Manuel Castelão, delegado do Sindicato dos Trabalhadores de Transportes Rodoviários e Urbanos de Portugal (STRUP), disse à agência Lusa que a paralisação de dois dias iniciada hoje conta com uma adesão de 80%, ligeiramente abaixo da realizada há um mês, estando encerrados os centros de Abrantes, Ourém, Cartaxo, Bombarral e Leiria.

Segundo o sindicalista, nos plenários realizados no fim de semana nos vários centros da empresa, nos distritos de Santarém e de Leiria, após a ausência de acordo com a administração da empresa na reunião realizada na passada quinta-feira, foi decidido que, não havendo uma nova proposta, os trabalhadores vão avançar, “a seguir ao Carnaval”, com nova paralisação de duas semanas entre as 00:00 e as 09:00.

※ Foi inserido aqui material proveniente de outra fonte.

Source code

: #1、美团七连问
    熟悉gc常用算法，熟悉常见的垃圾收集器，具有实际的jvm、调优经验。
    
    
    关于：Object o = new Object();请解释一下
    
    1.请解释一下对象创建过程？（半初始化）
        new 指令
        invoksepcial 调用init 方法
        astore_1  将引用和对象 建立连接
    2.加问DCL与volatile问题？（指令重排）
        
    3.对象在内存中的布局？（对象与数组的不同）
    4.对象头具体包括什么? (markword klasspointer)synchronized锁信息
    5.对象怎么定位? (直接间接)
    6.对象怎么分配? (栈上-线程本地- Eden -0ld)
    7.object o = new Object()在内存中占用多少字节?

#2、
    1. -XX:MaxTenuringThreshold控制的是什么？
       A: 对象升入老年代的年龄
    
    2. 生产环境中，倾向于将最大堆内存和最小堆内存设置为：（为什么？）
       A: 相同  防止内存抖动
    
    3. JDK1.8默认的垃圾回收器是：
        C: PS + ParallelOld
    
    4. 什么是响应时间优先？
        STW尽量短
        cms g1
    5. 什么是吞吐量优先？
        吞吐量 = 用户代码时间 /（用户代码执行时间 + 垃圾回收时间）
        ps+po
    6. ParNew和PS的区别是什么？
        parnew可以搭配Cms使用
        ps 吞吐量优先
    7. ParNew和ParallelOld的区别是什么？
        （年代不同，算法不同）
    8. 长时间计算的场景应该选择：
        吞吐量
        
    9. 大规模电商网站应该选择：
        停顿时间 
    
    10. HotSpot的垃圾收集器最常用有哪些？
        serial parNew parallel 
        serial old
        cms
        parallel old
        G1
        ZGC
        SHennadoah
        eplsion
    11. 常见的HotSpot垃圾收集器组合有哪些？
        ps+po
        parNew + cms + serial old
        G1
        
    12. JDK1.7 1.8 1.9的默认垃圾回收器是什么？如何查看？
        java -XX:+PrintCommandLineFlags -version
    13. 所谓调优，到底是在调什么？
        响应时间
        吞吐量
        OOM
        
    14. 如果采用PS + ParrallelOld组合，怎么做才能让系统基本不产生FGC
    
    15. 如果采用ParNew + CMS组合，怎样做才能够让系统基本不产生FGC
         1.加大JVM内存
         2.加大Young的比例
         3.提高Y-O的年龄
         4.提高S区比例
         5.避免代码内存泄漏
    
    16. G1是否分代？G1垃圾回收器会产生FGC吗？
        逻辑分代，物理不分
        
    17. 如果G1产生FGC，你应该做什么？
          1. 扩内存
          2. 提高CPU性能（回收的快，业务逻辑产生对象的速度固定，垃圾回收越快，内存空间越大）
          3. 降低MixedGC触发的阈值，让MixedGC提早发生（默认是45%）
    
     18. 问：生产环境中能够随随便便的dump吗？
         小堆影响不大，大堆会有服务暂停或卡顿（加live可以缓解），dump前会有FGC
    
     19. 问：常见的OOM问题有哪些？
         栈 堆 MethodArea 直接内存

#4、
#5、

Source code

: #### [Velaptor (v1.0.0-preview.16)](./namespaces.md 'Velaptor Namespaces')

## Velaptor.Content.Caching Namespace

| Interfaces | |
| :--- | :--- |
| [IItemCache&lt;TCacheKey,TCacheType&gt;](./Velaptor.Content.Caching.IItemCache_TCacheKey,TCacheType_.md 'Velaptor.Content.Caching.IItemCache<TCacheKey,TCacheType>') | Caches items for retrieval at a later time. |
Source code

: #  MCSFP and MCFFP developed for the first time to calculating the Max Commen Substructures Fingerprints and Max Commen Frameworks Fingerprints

“Houve a indicação expressa de que se a empresa continuar com o braço de ferro, esta paralisação poderá continuar por tempo indeterminado”, disse.

Manuel Castelão afirmou que o STRUP está hoje a entregar em todas as câmaras municipais dos concelhos serviços pela Rodoviária do Tejo, Lis e Oeste uma resolução aprovada nos plenários, pedindo aos municípios para que se assumam como mediadores.

O sindicalista afirmou que o facto de, na semana passada, mais duas empresas do setor terem aumentado o salário base dos motoristas para os 690 euros, acima dos 685 reivindicados pelo sindicato contra os 650 da última proposta da empresa, tornou “ainda mais urgente a luta destes trabalhadores”.

Segundo Manuel Castelão, também o facto de a empresa ter afirmado, na sexta-feira, que, “atualmente, em média (14 meses), estes motoristas auferem já uma remuneração bruta mensal superior a 1.380 euros”, gerou um sentimento de “grande revolta”, com muitos motoristas a exibirem recibos de “700, 800 euros já com horas extraordinárias”.

Em comunicado emitido na sexta-feira, a administração da Rodoviária do Tejo, Oeste e Lis afirmou que não foi possível um acordo com o STRUP porque o aumento reivindicado, superior a 10%, “levaria a um acréscimo de custos incomportável para a empresa”.

Segundo a empresa, a proposta apresentada, na quinta-feira, de um aumento de 4,63%, representa “um esforço máximo de valorização do salário base” dos motoristas, “na tentativa de corresponder às expectativas dos trabalhadores”.